ASGT Press Release 

Today's findings from the ASGT 6th Annual Meeting: New research on gene therapy of inherited and acquired diseases

New SCIDS treatment

(WASHINGTON, DC) - One of the most common forms of Severe Combined Immune Deficiency (SCID), also known as "bubble boy" disease, is Adenosine Deaminase (ADA) deficiency. A study presented at the 6th Annual Meeting of the American Society of Gene Therapy demonstrated a new approach to treating patients with ADA-SCID.

ADA-SCID is treated through a bone marrow transplant from the parent with the best immunologic match or by injections of purified ADA enzyme. However, a good match may not be available, the transplant not successful, or enzyme replacement therapy may not generate enough T and B cells. ADA-SCID has been shown to be a prime target for demonstrating the potential of gene therapy.

Alessandro Aiuti, MD and colleagues from the San Raffaele Telethon Institute for Gene Therapy, Italy; the University of Siena, Italy; the University of Turin, Italy; and the Hadassah University Hospital, Jerusalem exposed bone marrow calls from two ADA-SCID patients to retroviruses.

After treatment, enough ADA producing T and B cells emerged in these patients, resulting in them no longer needing the supplemental injection of purified ADA enzyme. The patients also did not experience any adverse effects or severe infections as a result of the therapy.

Treating muscular dystrophy

(WASHINGTON, DC) - A new gene transfer method was proven to be safe and effective in adding dystrophin to the muscles of patients with muscular dystrophy. These results were presented today at the 6th Annual Meeting of the American Society of Gene Therapy (ASGT).

Muscular dystrophy is caused by mutations in the dystrophin gene. Onset of the disease occurs before the age of four years and is characterized by a wasting away of the muscles, resulting in death after 20 years.

Norma B. Romero, MD, Institut de Myologie, Paris, France, and colleagues injected DNA containing the dystrophin gene into the radial muscle of nine patients with muscular dystrophy. The procedure was previously shown to be effective at transferring genes without any immune response in mice. The injections were not intended to treat the wasting away of all the muscles in the body, only specific sites. Muscle tissue was collected to determine whether the cells had accepted the DNA and generating dystrophin.

The researchers found dystorphin in the muscles of six of the nine patients, although muscle strength was not affected in any of the patients. In addition, no immune responses were detected. The study confirmed the procedure to be safe and effective.
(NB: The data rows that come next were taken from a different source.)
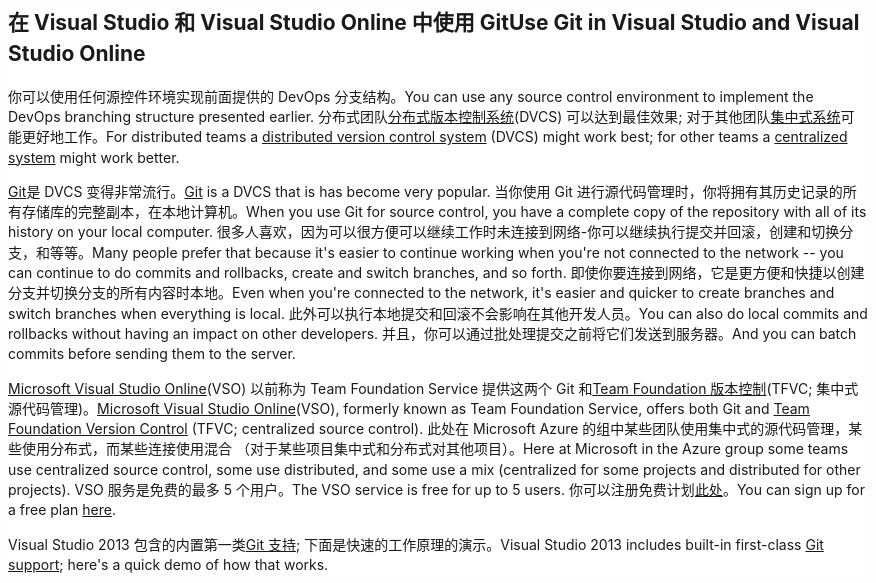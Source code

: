<a id="gittfs"></a>
## <a name="use-git-in-visual-studio-and-visual-studio-online"></a><span data-ttu-id="db7e0-191">在 Visual Studio 和 Visual Studio Online 中使用 Git</span><span class="sxs-lookup"><span data-stu-id="db7e0-191">Use Git in Visual Studio and Visual Studio Online</span></span>

<span data-ttu-id="db7e0-192">你可以使用任何源控件环境实现前面提供的 DevOps 分支结构。</span><span class="sxs-lookup"><span data-stu-id="db7e0-192">You can use any source control environment to implement the DevOps branching structure presented earlier.</span></span> <span data-ttu-id="db7e0-193">分布式团队[分布式版本控制系统](http://en.wikipedia.org/wiki/Distributed_revision_control)(DVCS) 可以达到最佳效果; 对于其他团队[集中式系统](http://en.wikipedia.org/wiki/Revision_control)可能更好地工作。</span><span class="sxs-lookup"><span data-stu-id="db7e0-193">For distributed teams a [distributed version control system](http://en.wikipedia.org/wiki/Distributed_revision_control) (DVCS) might work best; for other teams a [centralized system](http://en.wikipedia.org/wiki/Revision_control) might work better.</span></span>

<span data-ttu-id="db7e0-194">[Git](http://git-scm.com/)是 DVCS 变得非常流行。</span><span class="sxs-lookup"><span data-stu-id="db7e0-194">[Git](http://git-scm.com/) is a DVCS that is has become very popular.</span></span> <span data-ttu-id="db7e0-195">当你使用 Git 进行源代码管理时，你将拥有其历史记录的所有存储库的完整副本，在本地计算机。</span><span class="sxs-lookup"><span data-stu-id="db7e0-195">When you use Git for source control, you have a complete copy of the repository with all of its history on your local computer.</span></span> <span data-ttu-id="db7e0-196">很多人喜欢，因为可以很方便可以继续工作时未连接到网络-你可以继续执行提交并回滚，创建和切换分支，和等等。</span><span class="sxs-lookup"><span data-stu-id="db7e0-196">Many people prefer that because it's easier to continue working when you're not connected to the network -- you can continue to do commits and rollbacks, create and switch branches, and so forth.</span></span> <span data-ttu-id="db7e0-197">即使你要连接到网络，它是更方便和快捷以创建分支并切换分支的所有内容时本地。</span><span class="sxs-lookup"><span data-stu-id="db7e0-197">Even when you're connected to the network, it's easier and quicker to create branches and switch branches when everything is local.</span></span> <span data-ttu-id="db7e0-198">此外可以执行本地提交和回滚不会影响在其他开发人员。</span><span class="sxs-lookup"><span data-stu-id="db7e0-198">You can also do local commits and rollbacks without having an impact on other developers.</span></span> <span data-ttu-id="db7e0-199">并且，你可以通过批处理提交之前将它们发送到服务器。</span><span class="sxs-lookup"><span data-stu-id="db7e0-199">And you can batch commits before sending them to the server.</span></span>

<span data-ttu-id="db7e0-200">[Microsoft Visual Studio Online](https://www.visualstudio.com/)(VSO) 以前称为 Team Foundation Service 提供这两个 Git 和[Team Foundation 版本控制](https://msdn.microsoft.com/en-us/library/ms181237(v=vs.120).aspx)(TFVC; 集中式源代码管理)。</span><span class="sxs-lookup"><span data-stu-id="db7e0-200">[Microsoft Visual Studio Online](https://www.visualstudio.com/)(VSO), formerly known as Team Foundation Service, offers both Git and [Team Foundation Version Control](https://msdn.microsoft.com/en-us/library/ms181237(v=vs.120).aspx) (TFVC; centralized source control).</span></span> <span data-ttu-id="db7e0-201">此处在 Microsoft Azure 的组中某些团队使用集中式的源代码管理，某些使用分布式，而某些连接使用混合 （对于某些项目集中式和分布式对其他项目）。</span><span class="sxs-lookup"><span data-stu-id="db7e0-201">Here at Microsoft in the Azure group some teams use centralized source control, some use distributed, and some use a mix (centralized for some projects and distributed for other projects).</span></span> <span data-ttu-id="db7e0-202">VSO 服务是免费的最多 5 个用户。</span><span class="sxs-lookup"><span data-stu-id="db7e0-202">The VSO service is free for up to 5 users.</span></span> <span data-ttu-id="db7e0-203">你可以注册免费计划[此处](https://go.microsoft.com/fwlink/?LinkId=307137)。</span><span class="sxs-lookup"><span data-stu-id="db7e0-203">You can sign up for a free plan [here](https://go.microsoft.com/fwlink/?LinkId=307137).</span></span>

<span data-ttu-id="db7e0-204">Visual Studio 2013 包含的内置第一类[Git 支持](https://msdn.microsoft.com/en-us/library/hh850437.aspx); 下面是快速的工作原理的演示。</span><span class="sxs-lookup"><span data-stu-id="db7e0-204">Visual Studio 2013 includes built-in first-class [Git support](https://msdn.microsoft.com/en-us/library/hh850437.aspx); here's a quick demo of how that works.</span></span>
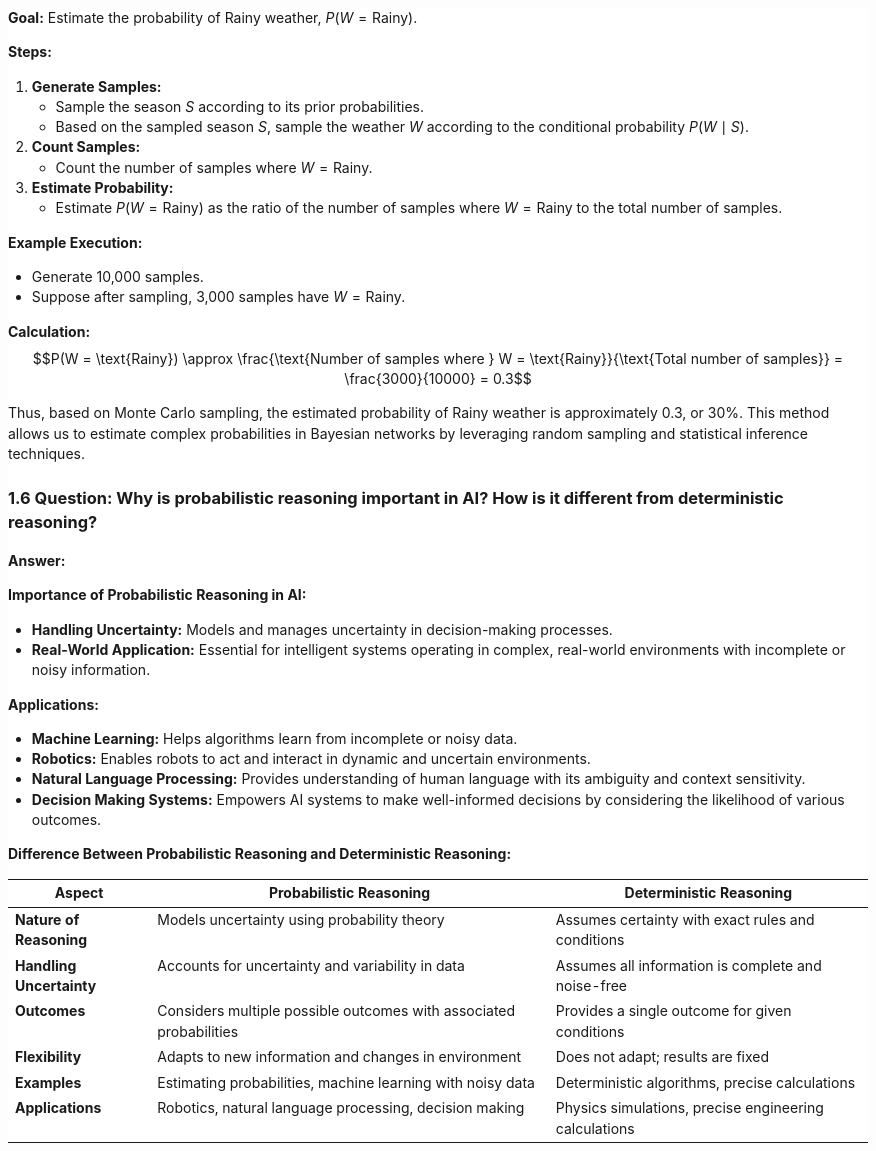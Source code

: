 **Goal:** Estimate the probability of Rainy weather, $P(W = \text{Rainy})$.

**Steps:**
1. **Generate Samples:**
   - Sample the season $S$ according to its prior probabilities.
   - Based on the sampled season $S$, sample the weather $W$ according to the conditional probability $P(W \mid S)$.
2. **Count Samples:**
   - Count the number of samples where $W = \text{Rainy}$.
3. **Estimate Probability:**
   - Estimate $P(W = \text{Rainy})$ as the ratio of the number of samples where $W = \text{Rainy}$ to the total number of samples.

**Example Execution:**
- Generate 10,000 samples.
- Suppose after sampling, 3,000 samples have $W = \text{Rainy}$.

**Calculation:**
$$P(W = \text{Rainy}) \approx \frac{\text{Number of samples where } W = \text{Rainy}}{\text{Total number of samples}} = \frac{3000}{10000} = 0.3$$

Thus, based on Monte Carlo sampling, the estimated probability of Rainy weather is approximately 0.3, or 30%. This method allows us to estimate complex probabilities in Bayesian networks by leveraging random sampling and statistical inference techniques.

### **1.6 Question:** Why is probabilistic reasoning important in AI? How is it different from deterministic reasoning?

**Answer:**

**Importance of Probabilistic Reasoning in AI:**
- **Handling Uncertainty:** Models and manages uncertainty in decision-making processes.
- **Real-World Application:** Essential for intelligent systems operating in complex, real-world environments with incomplete or noisy information.

**Applications:**
- **Machine Learning:** Helps algorithms learn from incomplete or noisy data.
- **Robotics:** Enables robots to act and interact in dynamic and uncertain environments.
- **Natural Language Processing:** Provides understanding of human language with its ambiguity and context sensitivity.
- **Decision Making Systems:** Empowers AI systems to make well-informed decisions by considering the likelihood of various outcomes.

**Difference Between Probabilistic Reasoning and Deterministic Reasoning:**

| Aspect                      | Probabilistic Reasoning                                     | Deterministic Reasoning                                   |
|-----------------------------|--------------------------------------------------------------|-----------------------------------------------------------|
| **Nature of Reasoning**     | Models uncertainty using probability theory                 | Assumes certainty with exact rules and conditions         |
| **Handling Uncertainty**    | Accounts for uncertainty and variability in data             | Assumes all information is complete and noise-free        |
| **Outcomes**                | Considers multiple possible outcomes with associated probabilities | Provides a single outcome for given conditions          |
| **Flexibility**             | Adapts to new information and changes in environment         | Does not adapt; results are fixed                        |
| **Examples**                | Estimating probabilities, machine learning with noisy data   | Deterministic algorithms, precise calculations            |
| **Applications**            | Robotics, natural language processing, decision making       | Physics simulations, precise engineering calculations    |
The results suggest that a more aggressive trial in which dystrophin DNA can be delivered to all muscle cells is in order.

New treatment for atopic dermatitis

(WASHINGTON, DC) - Japanese researchers have developed a topical ointment that effectively treats atopic dermatitis, according to a study presented today at the 6th Annual Meeting of the American Society of Gene Therapy (ASGT).

Atopic dermatitis, also known as eczema, is an incurable inflammation of the skin, often affecting the face, elbows and knees. The inflammation is caused by the production of inflammatory proteins such as Interleukins -1, -8, and 12, GM-CSF by cells in the inflamed region. The inflammatory genes require cells to make a protein called NFκB before the inflammatory genes become active.

Katsuto Tamai, MD, Odaka University School of Graduate Medicine, Japan, and colleagues treated seven patients with severe atopic dermatitis with an anti NFκB ointment containing a small piece of DNA that binds to the NFκB and prevents it from being translated into protein. After treatment with the ointment, the severity of the dermatitis improved in all seven patients, particularly in the face, with no adverse affects.

Currently, the only treatments for atopic dermatitis are corticosteroid creams, which are not effective in improving the quality of life in patients suffering from the condition. The success of the ointment may give new hope for sufferers of the debilitating condition.

The American Society of Gene Therapy is the largest medical professional organization representing researchers and scientists dedicated to discovering new gene therapies. ASGT was established in 1996, and has grown to more than 3,000 members. It is committed to promoting and fostering the general field of research involving gene therapy and to promoting professional and public education in all areas of gene therapy.